Almost 16 years ago I started with Free Black Hole and we were the first hip hop band who worked with musicians. Then Robertico Carcassés formed Interactivo and called me to sing with them. There I had a different projection that of Free Hole Negro. I tried that poetry had its moment in a jazz band.
Interactivo is an ecumenical project where ideas matter all the same and each member can have their solo projects. It is the most beautiful school. We have always had a special relationship and Robertico has tremendous drawing power.
You have another DVD in mind and there is talk you invited members of Calle 13.
It will be an audiovisual project. I want to work there with René Pérez, ¨Resident¨ of Calle 13, Chucho Valdés, Omara Portuondo, Pablo and Haydee Milanes, Kumar, Yusa, who will be the producer-and Doctor John. I’ve been collaborating with the latter for years. I have several concerts with him in blue note and Brooklyn Academy of Music (BAM) in New York next March, and I will go along with my group Habana Sana. With Interactivo I will be in May in Puerto Rico and the United States.
Meanwhile, I’ll be busy with the DVD I was telling you about. We thought about filming in late February or early March. While this process is complicated because the audiovisual carries the physical presence of all who participate. Let’s try to be all. I will include songs that were already done, but it is possibly that two new tracks appear.
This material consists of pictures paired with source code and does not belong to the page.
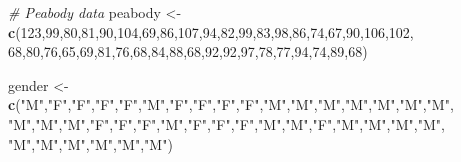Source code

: \documentclass[
]{book}
\newenvironment{Shaded}{\begin{snugshade}}{\end{snugshade}}
\newcommand{\CommentTok}[1]{\textcolor[rgb]{0.56,0.35,0.01}{\textit{#1}}}
\newcommand{\DecValTok}[1]{\textcolor[rgb]{0.00,0.00,0.81}{#1}}
\newcommand{\FunctionTok}[1]{\textcolor[rgb]{0.13,0.29,0.53}{\textbf{#1}}}
\newcommand{\NormalTok}[1]{#1}
\newcommand{\OtherTok}[1]{\textcolor[rgb]{0.56,0.35,0.01}{#1}}
\newcommand{\StringTok}[1]{\textcolor[rgb]{0.31,0.60,0.02}{#1}}
\begin{document}
\begin{Shaded}
\begin{Highlighting}[]
\CommentTok{\# Peabody data}
\NormalTok{peabody }\OtherTok{\textless{}{-}} \FunctionTok{c}\NormalTok{(}\DecValTok{123}\NormalTok{,}\DecValTok{99}\NormalTok{,}\DecValTok{80}\NormalTok{,}\DecValTok{81}\NormalTok{,}\DecValTok{90}\NormalTok{,}\DecValTok{104}\NormalTok{,}\DecValTok{69}\NormalTok{,}\DecValTok{86}\NormalTok{,}\DecValTok{107}\NormalTok{,}\DecValTok{94}\NormalTok{,}\DecValTok{82}\NormalTok{,}\DecValTok{99}\NormalTok{,}\DecValTok{83}\NormalTok{,}\DecValTok{98}\NormalTok{,}\DecValTok{86}\NormalTok{,}\DecValTok{74}\NormalTok{,}\DecValTok{67}\NormalTok{,}\DecValTok{90}\NormalTok{,}\DecValTok{106}\NormalTok{,}\DecValTok{102}\NormalTok{,}
             \DecValTok{68}\NormalTok{,}\DecValTok{80}\NormalTok{,}\DecValTok{76}\NormalTok{,}\DecValTok{65}\NormalTok{,}\DecValTok{69}\NormalTok{,}\DecValTok{81}\NormalTok{,}\DecValTok{76}\NormalTok{,}\DecValTok{68}\NormalTok{,}\DecValTok{84}\NormalTok{,}\DecValTok{88}\NormalTok{,}\DecValTok{68}\NormalTok{,}\DecValTok{92}\NormalTok{,}\DecValTok{92}\NormalTok{,}\DecValTok{97}\NormalTok{,}\DecValTok{78}\NormalTok{,}\DecValTok{77}\NormalTok{,}\DecValTok{94}\NormalTok{,}\DecValTok{74}\NormalTok{,}\DecValTok{89}\NormalTok{,}\DecValTok{68}\NormalTok{)}

\NormalTok{gender }\OtherTok{\textless{}{-}} \FunctionTok{c}\NormalTok{(}\StringTok{"M"}\NormalTok{,}\StringTok{"F"}\NormalTok{,}\StringTok{"F"}\NormalTok{,}\StringTok{"F"}\NormalTok{,}\StringTok{"F"}\NormalTok{,}\StringTok{"M"}\NormalTok{,}\StringTok{"F"}\NormalTok{,}\StringTok{"F"}\NormalTok{,}\StringTok{"F"}\NormalTok{,}\StringTok{"F"}\NormalTok{,}\StringTok{"M"}\NormalTok{,}\StringTok{"M"}\NormalTok{,}\StringTok{"M"}\NormalTok{,}\StringTok{"M"}\NormalTok{,}\StringTok{"M"}\NormalTok{,}\StringTok{"M"}\NormalTok{,}\StringTok{"M"}\NormalTok{,}
            \StringTok{"M"}\NormalTok{,}\StringTok{"M"}\NormalTok{,}\StringTok{"M"}\NormalTok{,}\StringTok{"F"}\NormalTok{,}\StringTok{"F"}\NormalTok{,}\StringTok{"F"}\NormalTok{,}\StringTok{"M"}\NormalTok{,}\StringTok{"F"}\NormalTok{,}\StringTok{"F"}\NormalTok{,}\StringTok{"F"}\NormalTok{,}\StringTok{"M"}\NormalTok{,}\StringTok{"M"}\NormalTok{,}\StringTok{"F"}\NormalTok{,}\StringTok{"M"}\NormalTok{,}\StringTok{"M"}\NormalTok{,}\StringTok{"M"}\NormalTok{,}\StringTok{"M"}\NormalTok{,}
            \StringTok{"M"}\NormalTok{,}\StringTok{"M"}\NormalTok{,}\StringTok{"M"}\NormalTok{,}\StringTok{"M"}\NormalTok{,}\StringTok{"M"}\NormalTok{,}\StringTok{"M"}\NormalTok{)}


\end{Highlighting}
\end{Shaded}
\end{document}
The other project that I have is to make a book with my friend, the editor Karen Dubinsky. They are my texts with Karen translation and illustrations by Omar Cervantes. But my life dream is to make a hip hop opera live and Eduardo del Llano to write the script.
Are you already taking steps to do so?
Yes. I’m in the process of writing it for the script to shape it. I know that musicians will be in because we are in Cuba and there will be no problems with that. This is a somewhat complicated process because I am mother of a family now and see how many things I’m doing at the same time.
How do you see the role of women in hip hop, a genre where you’ve known for having your own style?
It has grown a lot and I am happy. I said some time ago that one day it would be unstoppable. I think the female hip hop still has to grow especially not to fall into the cliché of doing what men do.
I consider myself a debtor of all this, but I’m not just a rapper, I do not like to frame myself. I am a communicator, a jazz poet, a sorceress of the word. Many people ask me why I distanced, well because I have always resisted losing my femininity in the scene and I also like to note Cuban music, which is too rich to not take advantage of this genre.
Where do your family and your daughter fit in your work?
Everywhere. They are my muse. My daughter is very rumbera and filled with lots of energy. Her name, Samara, means queen of the gypsies and the Moors. It comes from a song by Camarón de la Isla, an artist that I love, and the word has in its structure sea: sea and ocean, which is important to me, and the sea of Marilú.